- Signature date: 24 October 2024
- Subject: On the human and divine love of the Heart of Jesus Christ
- Number: 4 of 4 of the pontificate
- Text: In Latin; In English;

= Dilexit nos =

2024 encyclical of Pope Francis

Dilexit nos (lit. 'He loved us') is the fourth and last encyclical of Pope Francis, subtitled "On the human and divine love of the Heart of Jesus Christ".

== Background ==
Pope Francis had announced in June 2024 that he would publish a document dedicated to the Sacred Heart devotion, and it was published on 24 October 2024.

Dilexit nos follows a line of papal encyclicals entirely dedicated to the Sacred Heart, notably Pope Leo XIII's 1899 encyclical letter Annum sacrum, Pope Pius XI's 1928 Miserentissimus Redemptor, and Pope Pius XII's 1956 Haurietis aquas.

== Contents ==
As a Jesuit himself, Francis reflects on the significance of devotion to the Sacred Heart within Jesuit spirituality and, in a footnote, he cites as inspiration the unpublished writings of Diego Fares, an Argentine Jesuit for whom Francis had served as rector, formator, and spiritual director.

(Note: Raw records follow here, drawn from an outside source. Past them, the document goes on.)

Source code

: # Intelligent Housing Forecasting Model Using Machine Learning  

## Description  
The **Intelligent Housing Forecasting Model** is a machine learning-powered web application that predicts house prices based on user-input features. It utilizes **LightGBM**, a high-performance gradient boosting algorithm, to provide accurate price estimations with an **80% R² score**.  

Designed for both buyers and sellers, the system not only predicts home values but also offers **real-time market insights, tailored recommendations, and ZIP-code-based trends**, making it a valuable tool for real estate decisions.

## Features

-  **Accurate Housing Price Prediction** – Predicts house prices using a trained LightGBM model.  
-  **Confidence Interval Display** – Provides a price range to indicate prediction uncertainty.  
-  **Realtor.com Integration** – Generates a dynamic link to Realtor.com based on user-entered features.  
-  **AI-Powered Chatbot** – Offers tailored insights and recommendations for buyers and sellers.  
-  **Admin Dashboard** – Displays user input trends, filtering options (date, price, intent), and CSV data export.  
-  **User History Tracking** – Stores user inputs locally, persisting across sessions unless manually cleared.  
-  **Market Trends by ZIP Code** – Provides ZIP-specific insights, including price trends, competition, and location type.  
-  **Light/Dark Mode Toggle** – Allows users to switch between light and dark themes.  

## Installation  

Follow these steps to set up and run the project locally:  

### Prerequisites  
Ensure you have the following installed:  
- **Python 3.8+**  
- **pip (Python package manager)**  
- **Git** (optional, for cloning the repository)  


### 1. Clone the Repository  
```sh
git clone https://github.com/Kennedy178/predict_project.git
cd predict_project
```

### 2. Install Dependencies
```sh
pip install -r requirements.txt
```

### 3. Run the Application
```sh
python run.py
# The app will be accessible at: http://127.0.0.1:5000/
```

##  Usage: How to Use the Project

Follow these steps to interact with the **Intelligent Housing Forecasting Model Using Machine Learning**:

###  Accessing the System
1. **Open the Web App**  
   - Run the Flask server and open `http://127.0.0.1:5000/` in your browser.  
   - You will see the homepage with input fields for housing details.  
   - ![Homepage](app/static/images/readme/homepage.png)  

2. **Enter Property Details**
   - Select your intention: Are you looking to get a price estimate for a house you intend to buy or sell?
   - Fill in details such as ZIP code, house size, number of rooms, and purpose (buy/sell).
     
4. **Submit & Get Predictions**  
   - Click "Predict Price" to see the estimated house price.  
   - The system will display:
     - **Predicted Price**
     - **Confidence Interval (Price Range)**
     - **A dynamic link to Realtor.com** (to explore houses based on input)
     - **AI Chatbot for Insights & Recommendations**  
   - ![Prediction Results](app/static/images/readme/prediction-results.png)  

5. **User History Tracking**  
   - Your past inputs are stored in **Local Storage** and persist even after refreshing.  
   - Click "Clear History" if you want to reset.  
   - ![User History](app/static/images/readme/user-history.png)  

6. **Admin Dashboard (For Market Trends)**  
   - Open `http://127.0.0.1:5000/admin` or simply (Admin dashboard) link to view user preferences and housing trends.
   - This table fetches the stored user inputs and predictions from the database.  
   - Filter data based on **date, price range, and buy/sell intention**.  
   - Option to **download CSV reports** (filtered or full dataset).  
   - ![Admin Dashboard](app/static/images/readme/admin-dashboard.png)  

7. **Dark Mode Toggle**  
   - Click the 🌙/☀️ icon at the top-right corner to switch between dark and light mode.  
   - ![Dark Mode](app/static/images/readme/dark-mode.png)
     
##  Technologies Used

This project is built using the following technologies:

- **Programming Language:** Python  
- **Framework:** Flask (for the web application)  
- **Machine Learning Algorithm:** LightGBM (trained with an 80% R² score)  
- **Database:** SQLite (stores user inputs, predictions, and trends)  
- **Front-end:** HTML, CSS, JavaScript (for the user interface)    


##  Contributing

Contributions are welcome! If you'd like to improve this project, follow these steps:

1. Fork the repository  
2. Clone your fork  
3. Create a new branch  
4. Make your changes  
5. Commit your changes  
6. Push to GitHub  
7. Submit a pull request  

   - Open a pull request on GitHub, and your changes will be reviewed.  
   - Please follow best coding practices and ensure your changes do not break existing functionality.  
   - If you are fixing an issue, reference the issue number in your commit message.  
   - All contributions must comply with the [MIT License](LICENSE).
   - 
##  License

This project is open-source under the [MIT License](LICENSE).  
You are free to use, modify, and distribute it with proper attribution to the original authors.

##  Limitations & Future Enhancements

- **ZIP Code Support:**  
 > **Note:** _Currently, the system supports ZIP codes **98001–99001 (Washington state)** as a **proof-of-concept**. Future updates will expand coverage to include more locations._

Similar to previous encyclicals, in Dilexit nos Pope Francis criticises modern phenomena, such as individualism, social and economic disparities, and "uses of technology that threaten our humanity", and calls for rediscovery of "heart" as a way towards unity, peace, and reconciliation in the modern era.

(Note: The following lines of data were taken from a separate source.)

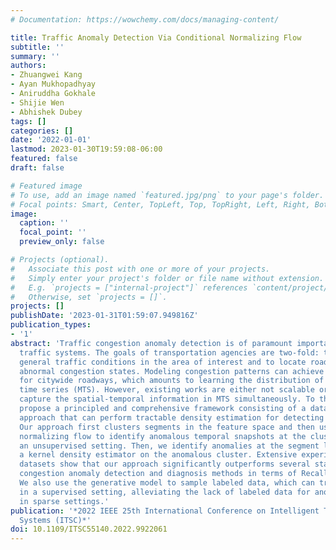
 ```yaml
---
# Documentation: https://wowchemy.com/docs/managing-content/

title: Traffic Anomaly Detection Via Conditional Normalizing Flow
subtitle: ''
summary: ''
authors:
- Zhuangwei Kang
- Ayan Mukhopadhyay
- Aniruddha Gokhale
- Shijie Wen
- Abhishek Dubey
tags: []
categories: []
date: '2022-01-01'
lastmod: 2023-01-30T19:59:08-06:00
featured: false
draft: false

# Featured image
# To use, add an image named `featured.jpg/png` to your page's folder.
# Focal points: Smart, Center, TopLeft, Top, TopRight, Left, Right, BottomLeft, Bottom, BottomRight.
image:
  caption: ''
  focal_point: ''
  preview_only: false

# Projects (optional).
#   Associate this post with one or more of your projects.
#   Simply enter your project's folder or file name without extension.
#   E.g. `projects = ["internal-project"]` references `content/project/deep-learning/index.md`.
#   Otherwise, set `projects = []`.
projects: []
publishDate: '2023-01-31T01:59:07.949816Z'
publication_types:
- '1'
abstract: 'Traffic congestion anomaly detection is of paramount importance in intelligent
  traffic systems. The goals of transportation agencies are two-fold: to monitor the
  general traffic conditions in the area of interest and to locate road segments under
  abnormal congestion states. Modeling congestion patterns can achieve these goals
  for citywide roadways, which amounts to learning the distribution of multivariate
  time series (MTS). However, existing works are either not scalable or unable to
  capture the spatial-temporal information in MTS simultaneously. To this end, we
  propose a principled and comprehensive framework consisting of a data-driven generative
  approach that can perform tractable density estimation for detecting traffic anomalies.
  Our approach first clusters segments in the feature space and then uses conditional
  normalizing flow to identify anomalous temporal snapshots at the cluster level in
  an unsupervised setting. Then, we identify anomalies at the segment level by using
  a kernel density estimator on the anomalous cluster. Extensive experiments on synthetic
  datasets show that our approach significantly outperforms several state-of-the-art
  congestion anomaly detection and diagnosis methods in terms of Recall and F1-Score.
  We also use the generative model to sample labeled data, which can train classifiers
  in a supervised setting, alleviating the lack of labeled data for anomaly detection
  in sparse settings.'
publication: '*2022 IEEE 25th International Conference on Intelligent Transportation
  Systems (ITSC)*'
doi: 10.1109/ITSC55140.2022.9922061
---
```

There are five sections to the encyclical: initially, a philosophical and theological survey of "the heart", followed by reflections on Jesus' actions and words of love, and an account of the theological meaning of Sacred Heart devotion. The opening of the encyclical picks up New Testament references to Christ's love for "us" taken from the Gospel of John, the First Epistle of John and the Apostle Paul's Epistle to the Romans.

Further sections on the "spiritual dynamics and social implications" of the teaching follow.

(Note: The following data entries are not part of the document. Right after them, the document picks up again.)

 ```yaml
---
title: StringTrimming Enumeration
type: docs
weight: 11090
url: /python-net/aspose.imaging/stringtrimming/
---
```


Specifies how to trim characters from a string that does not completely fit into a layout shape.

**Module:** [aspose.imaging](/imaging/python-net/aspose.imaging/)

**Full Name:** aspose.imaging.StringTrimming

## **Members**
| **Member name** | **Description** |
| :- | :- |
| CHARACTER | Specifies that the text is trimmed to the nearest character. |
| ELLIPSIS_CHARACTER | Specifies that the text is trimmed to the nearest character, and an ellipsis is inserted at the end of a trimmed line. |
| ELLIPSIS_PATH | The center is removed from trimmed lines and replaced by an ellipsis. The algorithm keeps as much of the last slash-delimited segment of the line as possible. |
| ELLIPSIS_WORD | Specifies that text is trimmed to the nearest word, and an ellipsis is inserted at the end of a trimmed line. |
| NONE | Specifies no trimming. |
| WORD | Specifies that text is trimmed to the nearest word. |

The encyclical has been described as less directly focused on political or social issues and more spiritual than its predecessors, Laudato si' and Fratelli tutti. However, Archbishop Bruno Forte of the Dicastery for the Doctrine of the Faith, who introduced the encyclical at a press conference, described it as relevant to the "dramatic challenges of the present time".